Noam Shazeer

Noam Shazeer is among the most consequential engineers of the modern AI era. He is the second-listed author of “Attention Is All You Need” (arXiv 1706.03762), the 2017 paper that introduced the Transformer architecture now underpinning nearly every large language model.

He is also a leading figure in the mixture-of-experts (MoE) approach. He is the first author of “Outrageously Large Neural Networks: The Sparsely-Gated Mixture-of-Experts Layer” (arXiv 1701.06538), which showed how to selectively route inputs through specialized sub-networks. The paper reported “greater than 1000x improvements in model capacity with only minor losses in computational efficiency,” scaling to as many as 137 billion parameters. Sparse MoE designs are now central to many frontier models.
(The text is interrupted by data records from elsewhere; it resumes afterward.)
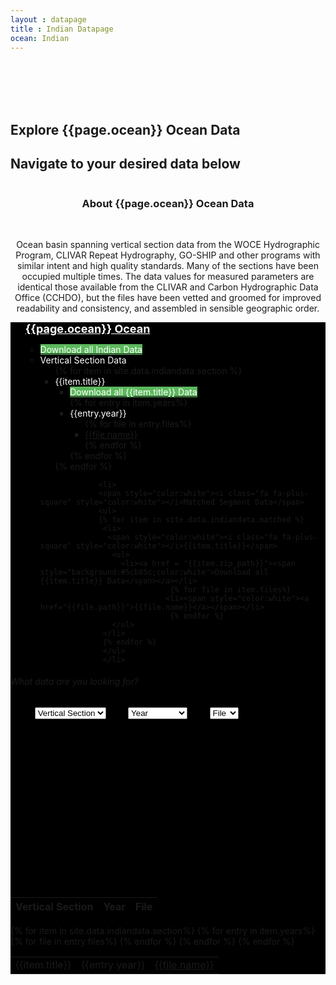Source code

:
 ```yaml
---
layout : datapage
title : Indian Datapage
ocean: Indian
---
```

<section id="hero">
  <div class="hero-container">
  <br><br><br><br>
      <h1>Explore {{page.ocean}} Ocean Data</h1>
      <h2>Navigate to your desired data below</h2>
      <center><img src="assets/images/cleandatamap.jpg" alt="" class="responsive"></center>
  </div>
</section><!-- #hero -->


<section id="call-to-action1">
<section id="call-to-action3">
    <div class="container wow fadeIn">
        <div class="col-lg-9 text-center text-lg-left"  style="flex:0 0 100%;max-width:100%">
          <h3 class="cta-title1" style="text-align:center">About {{page.ocean}} Ocean Data</h3>
          <br>
          <p class="cta-text1" style="text-align:center">Ocean basin spanning vertical section data from the WOCE Hydrographic Program, CLIVAR Repeat Hydrography, GO-SHIP and other programs with similar intent and high quality standards. Many of the sections have been occupied multiple times. The data values for measured parameters are identical those available from the CLIVAR and Carbon Hydrographic Data Office (CCHDO), but the files have been vetted and groomed for improved readability and consistency, and assembled in sensible geographic order.</p>
        </div>
      </div>
</section>
</section><!-- #call-to-action -->

<div id="collapseDVR3" class="panel-collapse collapse in" style="background-color: black">
<div class="tree ">
   <ul>
       <span style="color:white;font-size:large"><b><u>{{page.ocean}} Ocean</u></b></span>
           <ul>
               <li><a href = "https://cchdo.ucsd.edu/data/19751/Indian_Ocean_Data.zip"><span style="background:#5cb85c;color:white">Download all Indian Data</span></a></li>
               <li>
               <span style="color:white"><i class="fa fa-plus-square" style="color:white"></i>Vertical Section Data</span>
               <ul>
               {% for item in site.data.indiandata.section %}
                <li>
                	<span style="color:white"><i class="fa fa-plus-square" style="color:white"></i>{{item.title}}</span>
                  <ul>
                    <li><a href = "{{item.zip_path}}"><span style="background:#5cb85c;color:white">Download all {{item.title}} Data</span></a></li>
                    {% for entry in item.years%}
                      <li>	<span style="color:white"><i class="fa fa-plus-square" style="color:white"></i>{{entry.year}}</span>
                          <ul>
                              {% for file in entry.files%}
                              <li><span style="color:white"><a href="{{file.path}}">{{file.name}}</a></span></li>
                              {% endfor %}
                          </ul>
                      </li>
                     {% endfor %}
                  </ul>
                </li>
                {% endfor %}
                </ul>
                </li>

                 <li>
                 <span style="color:white"><i class="fa fa-plus-square" style="color:white"></i>Matched Segment Data</span>
                 <ul>
                 {% for item in site.data.indiandata.matched %}
                  <li>
                   <span style="color:white"><i class="fa fa-plus-square" style="color:white"></i>{{item.title}}</span>
                    <ul>
                      <li><a href = "{{item.zip_path}}"><span style="background:#5cb85c;color:white">Download all {{item.title}} Data</span></a></li>
                                 {% for file in item.files%}
                                <li><span style="color:white"><a href="{{file.path}}">{{file.name}}</a></span></li>
                                 {% endfor %}
                    </ul>
                  </li>
                  {% endfor %}
                  </ul>
                  </li>
   </ul>
   </ul>
</div>

<div class="rightbox">
<div class="container h-100" style="width:80%">
<div class="row h-100 align-items-center justify-content-center">
<div class="col-12 col-md-10">
<div class="hero-search-form">
<div class="tab-content" id="nav-tabContent">
<div class="tab-pane fade show active" id="nav-places" role="tabpanel" aria-labelledby="nav-places-tab">
<h6>What data are you looking for?</h6>
<div class="row">
<form action="#" method="get">
<center>
  <select class="custom-select" id="verticalSectionDropdown">
    <option value="All" selected="selected">Vertical Section</option>
    {% for item in site.data.indiandata.section%}
    <option value="{{item.title}}">{{item.title}}</option>
    {% endfor %}
  </select>
  &nbsp;&nbsp;&nbsp;&nbsp;&nbsp;&nbsp;&nbsp;
  <select class="custom-select" id="yearDropdown">
    <option value="All">Year</option>
    {% for item in site.data.indiandata.yeardropdown %}
    <option value="{{item.year}}">{{item.year}}</option>
    {% endfor %}
  </select>
  &nbsp;&nbsp;&nbsp;&nbsp;&nbsp;&nbsp;&nbsp;
  <select class="custom-select" id="fileDropdown">
  <option value="All">File</option>
  <option value=".csv">.csv</option>
  <option value=".jos">.jos</option>
  <option value=".txt">.txt</option>
  <option value=".joa">.joa</option>
  <option value=".zip">.zip</option>
  </select>
</center>
</form>
</div>
</div>
</div>
</div>
</div>
</div>
</div>
<br><br><br><br><br><br><br><br><br><br><br><br><br><br><br>
  <div class="limiter">
    <div class="container-table100">
      <div class="wrap-table100">
        <div class="table100 ver3 m-b-110">
          <div class="table100-head">
            <table>
            <thead>
            <tr class="row100 head">
                <th class="cell100 column1">Vertical Section</th>
                <th class="cell100 column2">Year</th>
                <th class="cell100 column4">File</th>
            </tr>
          </thead>
        </table>
        </div>
        <div class="table100-body js-pscroll" style="max-height:1500px">
            <table class="table" id="datatable1">
            <tbody id="datatable">
            {% for item in site.data.indiandata.section%}
            {% for entry in item.years%}
            {% for file in entry.files%}
              <tr>
                  <td class="cell100 column1">{{item.title}}</td>
                  <td class="cell100 column2">{{entry.year}}</td>
                  <td class="cell100 column4"><a href="{{file.path}}">{{file.name}}</a></td>
                </tr>
            {% endfor %}
            {% endfor %}
            {% endfor %}
            </tbody>
            </table>
</div>
</div>
</div>
</div>
</div>
</div>
</div>

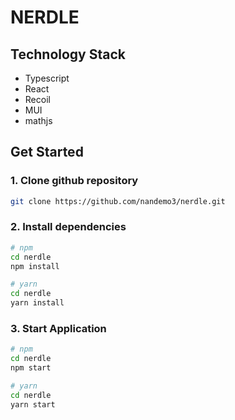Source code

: # NERDLE

## **Technology Stack**

- Typescript
- React
- Recoil
- MUI
- mathjs

## **Get Started**

### 1. Clone github repository

```sh
git clone https://github.com/nandemo3/nerdle.git
```

### 2. Install dependencies

```sh
# npm
cd nerdle
npm install
```

```sh
# yarn
cd nerdle
yarn install
```

### 3. Start Application

```sh
# npm
cd nerdle
npm start
```

```sh
# yarn
cd nerdle
yarn start
```
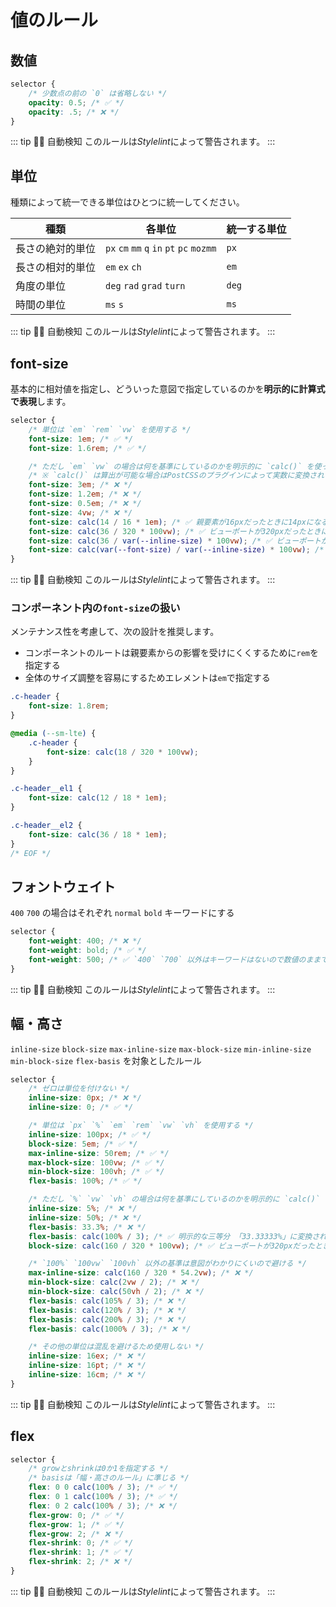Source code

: # 値のルール

## 数値

<!-- prettier-ignore-start -->
```css
selector {
	/* 少数点の前の `0` は省略しない */
	opacity: 0.5; /* ✅ */
	opacity: .5; /* ❌ */
}
```
<!-- prettier-ignore-end -->

::: tip 👮‍♀️ 自動検知
このルールは*Stylelint*によって警告されます。
:::

## 単位

種類によって統一できる単位はひとつに統一してください。

| 種類             | 各単位                                    | 統一する単位 |
| ---------------- | ----------------------------------------- | ------------ |
| 長さの絶対的単位 | `px` `cm` `mm` `q` `in` `pt` `pc` `mozmm` | `px`         |
| 長さの相対的単位 | `em` `ex` `ch`                            | `em`         |
| 角度の単位       | `deg` `rad` `grad` `turn`                 | `deg`        |
| 時間の単位       | `ms` `s`                                  | `ms`         |

::: tip 👮‍♀️ 自動検知
このルールは*Stylelint*によって警告されます。
:::

## font-size

基本的に相対値を指定し、どういった意図で指定しているのかを**明示的に計算式で表現**します。

<!-- prettier-ignore-start -->
```css
selector {
	/* 単位は `em` `rem` `vw` を使用する */
	font-size: 1em; /* ✅ */
	font-size: 1.6rem; /* ✅ */

	/* ただし `em` `vw` の場合は何を基準にしているのかを明示的に `calc()` を使って指定する */
	/* ※ `calc()` は算出が可能な場合はPostCSSのプラグインによって実数に変換される */
	font-size: 3em; /* ❌ */
	font-size: 1.2em; /* ❌ */
	font-size: 0.5em; /* ❌ */
	font-size: 4vw; /* ❌ */
	font-size: calc(14 / 16 * 1em); /* ✅ 親要素が16pxだったときに14pxになる相対値を表わす 「.875em」に変換される */
	font-size: calc(36 / 320 * 100vw); /* ✅ ビューポートが320pxだったときに35pxになるvw値を表わす 「11.25vw」に変換される */
	font-size: calc(36 / var(--inline-size) * 100vw); /* ✅ ビューポートが変数--inline-sizeだったときに35pxになるvw値を表わす 値は--inline-sizeの内容によって変化する */
	font-size: calc(var(--font-size) / var(--inline-size) * 100vw); /* ✅ ビューポートが変数--inline-sizeだったときに--font-sizeになるvw値を表わす 値は--inline-sizeと--font-sizeの内容によって変化する */
}
```
<!-- prettier-ignore-end -->

::: tip 👮‍♀️ 自動検知
このルールは*Stylelint*によって警告されます。
:::

### コンポーネント内の`font-size`の扱い

メンテナンス性を考慮して、次の設計を推奨します。

- コンポーネントのルートは親要素からの影響を受けにくくするために`rem`を指定する
- 全体のサイズ調整を容易にするためエレメントは`em`で指定する

```css
.c-header {
	font-size: 1.8rem;
}

@media (--sm-lte) {
	.c-header {
		font-size: calc(18 / 320 * 100vw);
	}
}

.c-header__el1 {
	font-size: calc(12 / 18 * 1em);
}

.c-header__el2 {
	font-size: calc(36 / 18 * 1em);
}
/* EOF */
```

## フォントウェイト

`400` `700` の場合はそれぞれ `normal` `bold` キーワードにする

```css
selector {
	font-weight: 400; /* ❌ */
	font-weight: bold; /* ✅ */
	font-weight: 500; /* ✅ `400` `700` 以外はキーワードはないので数値のままでよい */
}
```

::: tip 👮‍♀️ 自動検知
このルールは*Stylelint*によって警告されます。
:::

## 幅・高さ

`inline-size` `block-size` `max-inline-size` `max-block-size` `min-inline-size` `min-block-size` `flex-basis` を対象としたルール

<!-- prettier-ignore-start -->
```css
selector {
	/* ゼロは単位を付けない */
	inline-size: 0px; /* ❌ */
	inline-size: 0; /* ✅ */

	/* 単位は `px` `%` `em` `rem` `vw` `vh` を使用する */
	inline-size: 100px; /* ✅ */
	block-size: 5em; /* ✅ */
	max-inline-size: 50rem; /* ✅ */
	max-block-size: 100vw; /* ✅ */
	min-block-size: 100vh; /* ✅ */
	flex-basis: 100%; /* ✅ */

	/* ただし `%` `vw` `vh` の場合は何を基準にしているのかを明示的に `calc()` を使って指定する */
	inline-size: 5%; /* ❌ */
	inline-size: 50%; /* ❌ */
	flex-basis: 33.3%; /* ❌ */
	flex-basis: calc(100% / 3); /* ✅ 明示的な三等分 「33.33333%」に変換されます */
	block-size: calc(160 / 320 * 100vw); /* ✅ ビューポートが320pxだったときに160pxになるvw値を表わす 「50vw」に変換される */

	/* `100%` `100vw` `100vh` 以外の基準は意図がわかりにくいので避ける */
	max-inline-size: calc(160 / 320 * 54.2vw); /* ❌ */
	min-block-size: calc(2vw / 2); /* ❌ */
	min-block-size: calc(50vh / 2); /* ❌ */
	flex-basis: calc(105% / 3); /* ❌ */
	flex-basis: calc(120% / 3); /* ❌ */
	flex-basis: calc(200% / 3); /* ❌ */
	flex-basis: calc(1000% / 3); /* ❌ */

	/* その他の単位は混乱を避けるため使用しない */
	inline-size: 16ex; /* ❌ */
	inline-size: 16pt; /* ❌ */
	inline-size: 16cm; /* ❌ */
}
```
<!-- prettier-ignore-end -->

::: tip 👮‍♀️ 自動検知
このルールは*Stylelint*によって警告されます。
:::

## flex

```css
selector {
	/* growとshrinkは0か1を指定する */
	/* basisは「幅・高さのルール」に準じる */
	flex: 0 0 calc(100% / 3); /* ✅ */
	flex: 0 1 calc(100% / 3); /* ✅ */
	flex: 0 2 calc(100% / 3); /* ❌ */
	flex-grow: 0; /* ✅ */
	flex-grow: 1; /* ✅ */
	flex-grow: 2; /* ❌ */
	flex-shrink: 0; /* ✅ */
	flex-shrink: 1; /* ✅ */
	flex-shrink: 2; /* ❌ */
}
```

::: tip 👮‍♀️ 自動検知
このルールは*Stylelint*によって警告されます。
:::
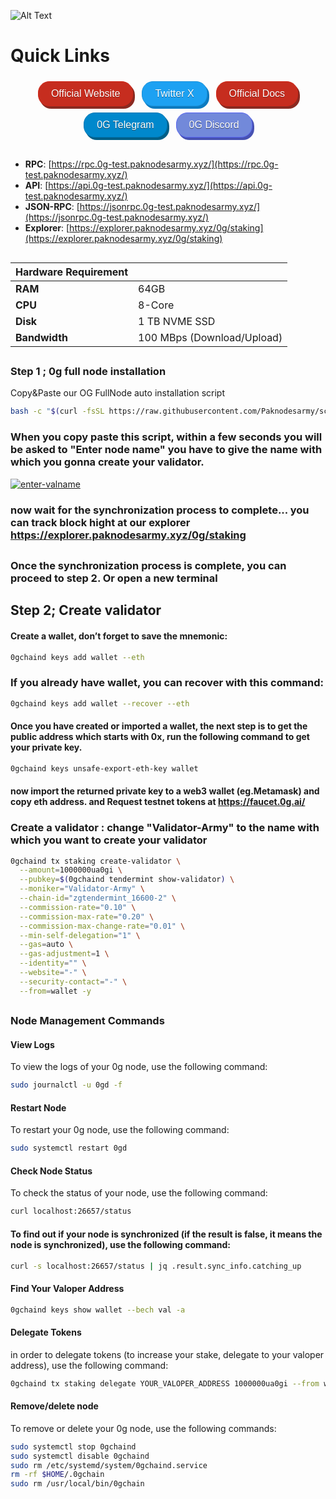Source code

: ![Alt Text](https://i.ibb.co/Mg6tGgw/320326989-6eca238f-cd35-411b-9c5a-857fbd80dd33.png)


# Quick Links

<ul style="list-style-type: none; padding: 0; text-align: center;">
  <li style="display: inline-block; margin: 5px;">
    <a href="https://0g.ai/" style="
        display: inline-block;
        padding: 10px 20px;
        font-size: 16px;
        color: #ffffff;
        background-color: #c62d1f;
        border: 1px solid #d02718;
        border-radius: 18px;
        text-align: center;
        text-decoration: none;
        box-shadow: 3px 4px 0px 0px #8a2a21;
        font-family: Arial;
        text-shadow: 0px 1px 0px #810e05;
        cursor: pointer;
    ">Official Website</a>
  </li>
  <li style="display: inline-block; margin: 5px;">
    <a href="https://twitter.com/0G_labs" style="
        display: inline-block;
        padding: 10px 20px;
        font-size: 16px;
        color: #ffffff;
        background-color: #1DA1F2;
        border: 1px solid #1A91DA;
        border-radius: 18px;
        text-align: center;
        text-decoration: none;
        box-shadow: 3px 4px 0px 0px #0C7ABF;
        font-family: Arial;
        text-shadow: 0px 1px 0px #055A8E;
        cursor: pointer;
    ">Twitter X</a>
  </li>
  <li style="display: inline-block; margin: 5px;">
    <a href="https://docs.0g.ai/0g-doc/run-a-node/validator-node" style="
        display: inline-block;
        padding: 10px 20px;
        font-size: 16px;
        color: #ffffff;
        background-color: #c62d1f;
        border: 1px solid #d02718;
        border-radius: 18px;
        text-align: center;
        text-decoration: none;
        box-shadow: 3px 4px 0px 0px #8a2a21;
        font-family: Arial;
        text-shadow: 0px 1px 0px #810e05;
        cursor: pointer;
    ">Official Docs</a>
  </li>
  <li style="display: inline-block; margin: 5px;">
    <a href="https://t.me/web3_0glabs" style="
        display: inline-block;
        padding: 10px 20px;
        font-size: 16px;
        color: #ffffff;
        background-color: #0088cc;
        border: 1px solid #0077b5;
        border-radius: 18px;
        text-align: center;
        text-decoration: none;
        box-shadow: 3px 4px 0px 0px #005f87;
        font-family: Arial;
        text-shadow: 0px 1px 0px #004664;
        cursor: pointer;
    ">0G Telegram</a>
  </li>
  <li style="display: inline-block; margin: 5px;">
    <a href="https://discord.com/invite/0glabs" style="
        display: inline-block;
        padding: 10px 20px;
        font-size: 16px;
        color: #ffffff;
        background-color: #7289da;
        border: 1px solid #5865f2;
        border-radius: 18px;
        text-align: center;
        text-decoration: none;
        box-shadow: 3px 4px 0px 0px #4752b2;
        font-family: Arial;
        text-shadow: 0px 1px 0px #2c3d66;
        cursor: pointer;
    ">0G Discord</a>
  </li>
</ul>

##
- **RPC**: [https://rpc.0g-test.paknodesarmy.xyz/](https://rpc.0g-test.paknodesarmy.xyz/)
- **API**: [https://api.0g-test.paknodesarmy.xyz/](https://api.0g-test.paknodesarmy.xyz/)
- **JSON-RPC**: [https://jsonrpc.0g-test.paknodesarmy.xyz/](https://jsonrpc.0g-test.paknodesarmy.xyz/)
- **Explorer**: [https://explorer.paknodesarmy.xyz/0g/staking](https://explorer.paknodesarmy.xyz/0g/staking)

##
| Hardware Requirement   |         |
|------------------------|-------------------------------|
| **RAM**                | 64GB                          |
| **CPU**                | 8-Core                        |
| **Disk**               | 1 TB NVME SSD                 |
| **Bandwidth**          | 100 MBps (Download/Upload)    |

##
### Step 1 ; 0g full node installation
Copy&Paste our OG FullNode auto installation script
```bash
bash -c "$(curl -fsSL https://raw.githubusercontent.com/Paknodesarmy/scripts/main/0g/0g_validator.sh)"
```
### When you copy paste this script, within a few seconds you will be asked to "Enter node name" you have to give the name with which you gonna create your validator. 

<a href="https://ibb.co/kxmjGVW"><img src="https://i.ibb.co/nbP9wq5/enter-valname.jpg" alt="enter-valname" border="0"></a>

### now wait for the synchronization process to complete... you can track block hight at our explorer https://explorer.paknodesarmy.xyz/0g/staking

##

### Once the synchronization process is complete, you can proceed to step 2. Or open a new terminal

## Step 2; Create validator

#### Create a wallet, don’t forget to save the mnemonic:
```bash
0gchaind keys add wallet --eth
```
### If you already have wallet, you can recover with this command:
```bash
0gchaind keys add wallet --recover --eth
```
#### Once you have created or imported a wallet, the next step is to get the public address which starts with 0x, run the following command to get your private key.
```bash
0gchaind keys unsafe-export-eth-key wallet
```
#### now import the returned private key to a web3 wallet (eg.Metamask) and copy eth address. and Request testnet tokens at https://faucet.0g.ai/

### Create a validator : change "Validator-Army" to the name with which you want to create your validator
```bash
0gchaind tx staking create-validator \
  --amount=1000000ua0gi \
  --pubkey=$(0gchaind tendermint show-validator) \
  --moniker="Validator-Army" \
  --chain-id="zgtendermint_16600-2" \
  --commission-rate="0.10" \
  --commission-max-rate="0.20" \
  --commission-max-change-rate="0.01" \
  --min-self-delegation="1" \
  --gas=auto \
  --gas-adjustment=1 \
  --identity="" \
  --website="-" \
  --security-contact="-" \
  --from=wallet -y
```

##

##
### Node Management Commands
#### View Logs
To view the logs of your 0g node, use the following command:
```bash
sudo journalctl -u 0gd -f
```
#### Restart Node
To restart your 0g node, use the following command:
```bash
sudo systemctl restart 0gd
```
#### Check Node Status
To check the status of your node, use the following command:
```bash
curl localhost:26657/status
```
#### To find out if your node is synchronized (if the result is false, it means the node is synchronized), use the following command:
```bash
curl -s localhost:26657/status | jq .result.sync_info.catching_up
```
#### Find Your Valoper Address
```bash
0gchaind keys show wallet --bech val -a
```
#### Delegate Tokens
in order to delegate tokens (to increase your stake, delegate to your valoper address), use the following command:
```bash
0gchaind tx staking delegate YOUR_VALOPER_ADDRESS 1000000ua0gi --from wallet --chain-id zgtendermint_16600-2 --gas="500000" --gas-prices="50ua0gi"
```
#### Remove/delete node
To remove or delete your 0g node, use the following commands:
```bash
sudo systemctl stop 0gchaind
sudo systemctl disable 0gchaind
sudo rm /etc/systemd/system/0gchaind.service
rm -rf $HOME/.0gchain
sudo rm /usr/local/bin/0gchain
```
Shazeer co-founded Character.AI after leaving Google. In August 2024, Character.AI announced what it called “Our Next Phase of Growth”: Shazeer, co-founder Daniel De Freitas, and members of the research team joined Google, and Character.AI granted Google a non-exclusive license to its current LLM technology. (Character.AI’s blog intermittently blocks automated access; the announcement’s content was corroborated through a second retrieval.)

After rejoining Google, Shazeer became a technical lead on the Gemini effort within Google DeepMind. For business readers, his career is a throughline of the field: he helped invent the core architecture, the efficiency technique that scales it, and then helped steer one of the major frontier model families.